Start of DATASET

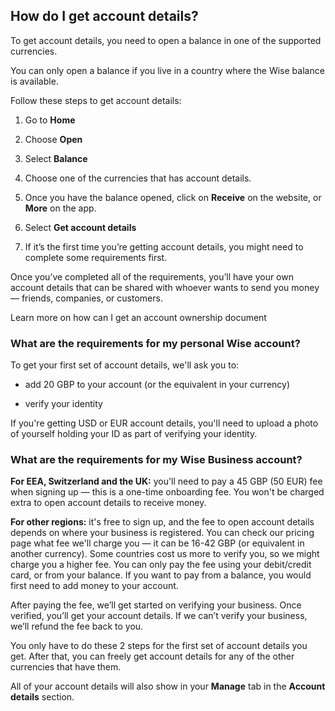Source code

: ## How do I get account details?  
To get account details, you need to open a balance in one of the supported currencies. 

You can only open a balance if you live in a country where the Wise balance is available. 

Follow these steps to get account details:

  1. Go to **Home**

  2. Choose **Open**

  3. Select **Balance**

  4. Choose one of the currencies that has account details.

  5. Once you have the balance opened, click on **Receive** on the website, or **More** on the app.

  6. Select **Get account details**

  7. If it’s the first time you’re getting account details, you might need to complete some requirements first.




Once you’ve completed all of the requirements, you’ll have your own account details that can be shared with whoever wants to send you money — friends, companies, or customers.

Learn more on how can I get an account ownership document

### What are the requirements for my personal Wise account?

To get your first set of account details, we'll ask you to:

  * add 20 GBP to your account (or the equivalent in your currency)

  * verify your identity




If you're getting USD or EUR account details, you'll need to upload a photo of yourself holding your ID as part of verifying your identity. 

### What are the requirements for my Wise Business account?

 **For EEA, Switzerland and the UK:** you'll need to pay a 45 GBP (50 EUR) fee when signing up — this is a one-time onboarding fee. You won't be charged extra to open account details to receive money. 

**For other regions:** it's free to sign up, and the fee to open account details depends on where your business is registered. You can check our pricing page what fee we'll charge you — it can be 16-42 GBP (or equivalent in another currency). Some countries cost us more to verify you, so we might charge you a higher fee. You can only pay the fee using your debit/credit card, or from your balance. If you want to pay from a balance, you would first need to add money to your account.

After paying the fee, we’ll get started on verifying your business. Once verified, you’ll get your account details. If we can’t verify your business, we’ll refund the fee back to you. 

You only have to do these 2 steps for the first set of account details you get. After that, you can freely get account details for any of the other currencies that have them. 

All of your account details will also show in your **Manage** tab in the **Account details** section.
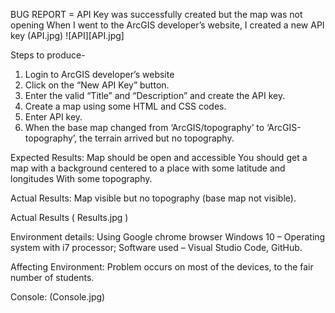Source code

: BUG REPORT = 
API Key was successfully created but the map was not opening 
When I went to the ArcGIS developer’s website, I created a new API key 
(API.jpg)
![API][API.jpg]
 
Steps to produce- 
1.	Login to ArcGIS developer’s website
2.	Click on the “New API Key” button.
3.	Enter the valid “Title” and “Description” and create the API key. 
4.	Create a map using some HTML and CSS codes. 
5.	Enter API key.
6.	When the base map changed from ‘ArcGIS/topography’ to ‘ArcGIS-topography’, the terrain arrived but no topography. 

Expected Results: Map should be open and accessible 
You should get a map with a background centered to a place with some latitude and longitudes 
With some topography. 

Actual Results: Map visible but no topography (base map not visible).
 
Actual Results 
( Results.jpg )


Environment details: Using Google chrome browser Windows 10 – Operating system with i7 processor; Software used – Visual Studio Code, GitHub.

Affecting Environment: Problem occurs on most of the devices, to the fair number of students. 

Console: 
(Console.jpg)
 



 
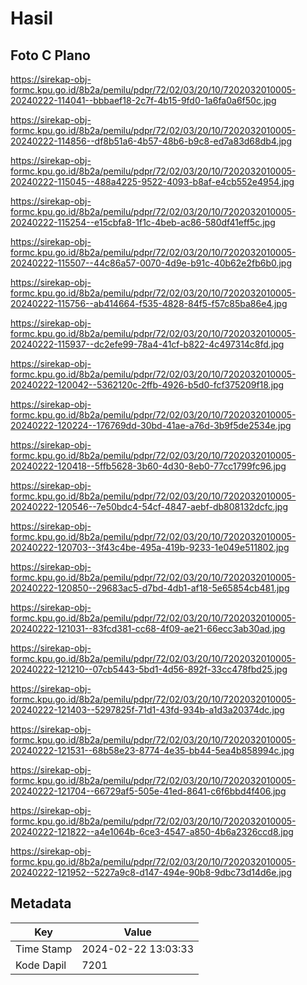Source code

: # Hasil

## Foto C Plano

https://sirekap-obj-formc.kpu.go.id/8b2a/pemilu/pdpr/72/02/03/20/10/7202032010005-20240222-114041--bbbaef18-2c7f-4b15-9fd0-1a6fa0a6f50c.jpg

https://sirekap-obj-formc.kpu.go.id/8b2a/pemilu/pdpr/72/02/03/20/10/7202032010005-20240222-114856--df8b51a6-4b57-48b6-b9c8-ed7a83d68db4.jpg

https://sirekap-obj-formc.kpu.go.id/8b2a/pemilu/pdpr/72/02/03/20/10/7202032010005-20240222-115045--488a4225-9522-4093-b8af-e4cb552e4954.jpg

https://sirekap-obj-formc.kpu.go.id/8b2a/pemilu/pdpr/72/02/03/20/10/7202032010005-20240222-115254--e15cbfa8-1f1c-4beb-ac86-580df41eff5c.jpg

https://sirekap-obj-formc.kpu.go.id/8b2a/pemilu/pdpr/72/02/03/20/10/7202032010005-20240222-115507--44c86a57-0070-4d9e-b91c-40b62e2fb6b0.jpg

https://sirekap-obj-formc.kpu.go.id/8b2a/pemilu/pdpr/72/02/03/20/10/7202032010005-20240222-115756--ab414664-f535-4828-84f5-f57c85ba86e4.jpg

https://sirekap-obj-formc.kpu.go.id/8b2a/pemilu/pdpr/72/02/03/20/10/7202032010005-20240222-115937--dc2efe99-78a4-41cf-b822-4c497314c8fd.jpg

https://sirekap-obj-formc.kpu.go.id/8b2a/pemilu/pdpr/72/02/03/20/10/7202032010005-20240222-120042--5362120c-2ffb-4926-b5d0-fcf375209f18.jpg

https://sirekap-obj-formc.kpu.go.id/8b2a/pemilu/pdpr/72/02/03/20/10/7202032010005-20240222-120224--176769dd-30bd-41ae-a76d-3b9f5de2534e.jpg

https://sirekap-obj-formc.kpu.go.id/8b2a/pemilu/pdpr/72/02/03/20/10/7202032010005-20240222-120418--5ffb5628-3b60-4d30-8eb0-77cc1799fc96.jpg

https://sirekap-obj-formc.kpu.go.id/8b2a/pemilu/pdpr/72/02/03/20/10/7202032010005-20240222-120546--7e50bdc4-54cf-4847-aebf-db808132dcfc.jpg

https://sirekap-obj-formc.kpu.go.id/8b2a/pemilu/pdpr/72/02/03/20/10/7202032010005-20240222-120703--3f43c4be-495a-419b-9233-1e049e511802.jpg

https://sirekap-obj-formc.kpu.go.id/8b2a/pemilu/pdpr/72/02/03/20/10/7202032010005-20240222-120850--29683ac5-d7bd-4db1-af18-5e65854cb481.jpg

https://sirekap-obj-formc.kpu.go.id/8b2a/pemilu/pdpr/72/02/03/20/10/7202032010005-20240222-121031--83fcd381-cc68-4f09-ae21-66ecc3ab30ad.jpg

https://sirekap-obj-formc.kpu.go.id/8b2a/pemilu/pdpr/72/02/03/20/10/7202032010005-20240222-121210--07cb5443-5bd1-4d56-892f-33cc478fbd25.jpg

https://sirekap-obj-formc.kpu.go.id/8b2a/pemilu/pdpr/72/02/03/20/10/7202032010005-20240222-121403--5297825f-71d1-43fd-934b-a1d3a20374dc.jpg

https://sirekap-obj-formc.kpu.go.id/8b2a/pemilu/pdpr/72/02/03/20/10/7202032010005-20240222-121531--68b58e23-8774-4e35-bb44-5ea4b858994c.jpg

https://sirekap-obj-formc.kpu.go.id/8b2a/pemilu/pdpr/72/02/03/20/10/7202032010005-20240222-121704--66729af5-505e-41ed-8641-c6f6bbd4f406.jpg

https://sirekap-obj-formc.kpu.go.id/8b2a/pemilu/pdpr/72/02/03/20/10/7202032010005-20240222-121822--a4e1064b-6ce3-4547-a850-4b6a2326ccd8.jpg

https://sirekap-obj-formc.kpu.go.id/8b2a/pemilu/pdpr/72/02/03/20/10/7202032010005-20240222-121952--5227a9c8-d147-494e-90b8-9dbc73d14d6e.jpg


## Metadata

| Key        | Value               |
| ---------- | ------------------- |
| Time Stamp | 2024-02-22 13:03:33 |
| Kode Dapil | 7201                |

End of DATASET

*TASK TO CARRY OUT:* Look back at the data above. Transcribe exactly the lines starting at the line that contains "in your currency)" and ending at the line that contains "### What are the requirements for my Wise".

*COMPLETED EXERCISE:*
  * add 20 GBP to your account (or the equivalent in your currency)

  * verify your identity




If you're getting USD or EUR account details, you'll need to upload a photo of yourself holding your ID as part of verifying your identity. 

### What are the requirements for my Wise Business account?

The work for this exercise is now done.